With these ingredients prepared, we're ready to write a function to fit the three models to the two sets of observed data. The function will accept a number of observations per data set and a true beta. The Poisson and overdispersed Poisson are fit with the glm() function (section 4.1.3, table 4.1) but the negative binomial uses the glm.nb() function found in the MASS package (section 4.1.5).
testpnb = function(n, beta) {
# make data
n = 250
x = rnorm(n)
mean = exp(-.25 + (beta * x))
pois = rpois(n,mean)
nb1 = rnbinom(n, size=1, mu=mean)

# fit models to Poisson data
pp = glm(pois ~x, family="poisson")
ppod = glm(pois ~x, family="quasipoisson")
pnb = glm.nb(pois~x)

# fit models to nb data
nbnb = glm.nb(nb1 ~x)
nbp = glm(nb1 ~x, family="poisson")
nbpod = glm(nb1 ~x, family="quasipoisson")

# extract parameter estimates using the coef() function
est = as.numeric(c(coef(pp)[2], coef(ppod)[2], coef(pnb)[2], coef(nbnb)[2], coef(nbp)[2], coef(nbpod)[2]))
# use our two new functions to get the SE and the CI indicator
se = c(stderrs(pp), stderrs(ppod), stderrs(pnb), stderrs(nbnb), stderrs(nbp), stderrs(nbpod))
ci = ciout(est, se, rep(beta,6))
return(matrix(c(est,se,ci),ncol=3))
}

Now we can use the convenient replicate() function to call the experiment many times. Since the output of testnb() is a matrix, the result of replicate() is a three-dimensional matrix, R * C * sheet, where sheet here corresponds to each experimental replicate. To summarize the results, we can use the rowMeans() function to get the proportion of rejections or the mean of the estimates.
mainout = replicate(10000,testpnb(250,0))

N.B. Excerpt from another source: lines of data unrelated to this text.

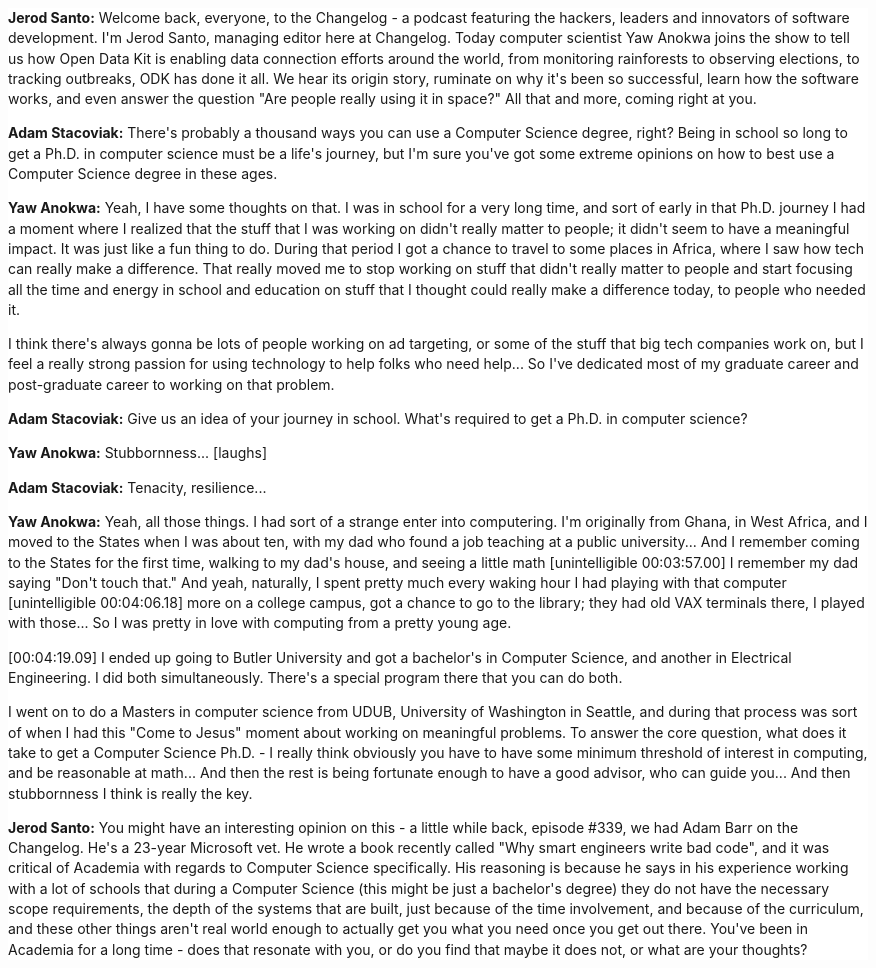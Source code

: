 **Jerod Santo:** Welcome back, everyone, to the Changelog - a podcast featuring the hackers, leaders and innovators of software development. I'm Jerod Santo, managing editor here at Changelog. Today computer scientist Yaw Anokwa joins the show to tell us how Open Data Kit is enabling data connection efforts around the world, from monitoring rainforests to observing elections, to tracking outbreaks, ODK has done it all. We hear its origin story, ruminate on why it's been so successful, learn how the software works, and even answer the question "Are people really using it in space?" All that and more, coming right at you.

**Adam Stacoviak:** There's probably a thousand ways you can use a Computer Science degree, right? Being in school so long to get a Ph.D. in computer science must be a life's journey, but I'm sure you've got some extreme opinions on how to best use a Computer Science degree in these ages.

**Yaw Anokwa:** Yeah, I have some thoughts on that. I was in school for a very long time, and sort of early in that Ph.D. journey I had a moment where I realized that the stuff that I was working on didn't really matter to people; it didn't seem to have a meaningful impact. It was just like a fun thing to do. During that period I got a chance to travel to some places in Africa, where I saw how tech can really make a difference. That really moved me to stop working on stuff that didn't really matter to people and start focusing all the time and energy in school and education on stuff that I thought could really make a difference today, to people who needed it.

I think there's always gonna be lots of people working on ad targeting, or some of the stuff that big tech companies work on, but I feel a really strong passion for using technology to help folks who need help... So I've dedicated most of my graduate career and post-graduate career to working on that problem.

**Adam Stacoviak:** Give us an idea of your journey in school. What's required to get a Ph.D. in computer science?

**Yaw Anokwa:** Stubbornness... \[laughs\]

**Adam Stacoviak:** Tenacity, resilience...

**Yaw Anokwa:** Yeah, all those things. I had sort of a strange enter into computering. I'm originally from Ghana, in West Africa, and I moved to the States when I was about ten, with my dad who found a job teaching at a public university... And I remember coming to the States for the first time, walking to my dad's house, and seeing a little math \[unintelligible 00:03:57.00\] I remember my dad saying "Don't touch that." And yeah, naturally, I spent pretty much every waking hour I had playing with that computer \[unintelligible 00:04:06.18\] more on a college campus, got a chance to go to the library; they had old VAX terminals there, I played with those... So I was pretty in love with computing from a pretty young age.

\[00:04:19.09\] I ended up going to Butler University and got a bachelor's in Computer Science, and another in Electrical Engineering. I did both simultaneously. There's a special program there that you can do both.

I went on to do a Masters in computer science from UDUB, University of Washington in Seattle, and during that process was sort of when I had this "Come to Jesus" moment about working on meaningful problems. To answer the core question, what does it take to get a Computer Science Ph.D. - I really think obviously you have to have some minimum threshold of interest in computing, and be reasonable at math... And then the rest is being fortunate enough to have a good advisor, who can guide you... And then stubbornness I think is really the key.

**Jerod Santo:** You might have an interesting opinion on this - a little while back, episode \#339, we had Adam Barr on the Changelog. He's a 23-year Microsoft vet. He wrote a book recently called "Why smart engineers write bad code", and it was critical of Academia with regards to Computer Science specifically. His reasoning is because he says in his experience working with a lot of schools that during a Computer Science (this might be just a bachelor's degree) they do not have the necessary scope requirements, the depth of the systems that are built, just because of the time involvement, and because of the curriculum, and these other things aren't real world enough to actually get you what you need once you get out there. You've been in Academia for a long time - does that resonate with you, or do you find that maybe it does not, or what are your thoughts?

# the [,3,] below means "all rows, column 3, all sheets"
> rowMeans(mainout[,3,])
[1] 0.0490 0.0514 0.0463 0.0490 0.1403 0.0493

> rowMeans(mainout[,1,])
[1]  0.0003482834  0.0003482834  0.0003558526 -0.0004123949 -0.0003972441 -0.0003972441

The results agree completely with the SAS results discussed above. The naive Poisson regression would appear a bad idea--if the data are negative binomial, tests don't have the nominal size. It would be valuable to replicate the experiment with some other distribution for the real data as well. One approach to modeling count data would be to fit the Poisson and assess the quality of the fit, which can be done in several ways. However, this iterative fitting also jeopardizes the size of the test, in theory. Perhaps we'll explore the practical impact of this in a future entry. Fortunately, at least in this limited example, a nice alternative exists: We can just fit the negative binomial by default. The costs of this in terms of power could be assessed with a thorough simulation study, but are likely to be small, since only one additional parameter is estimated. And the size of the test is hardly affected at all. The quasi-Poisson model could also be recommended, but has the drawback of relying on what is actually not a viable distribution for the data. Some sources suggest that it may be even more flexible than the negative binomial, however.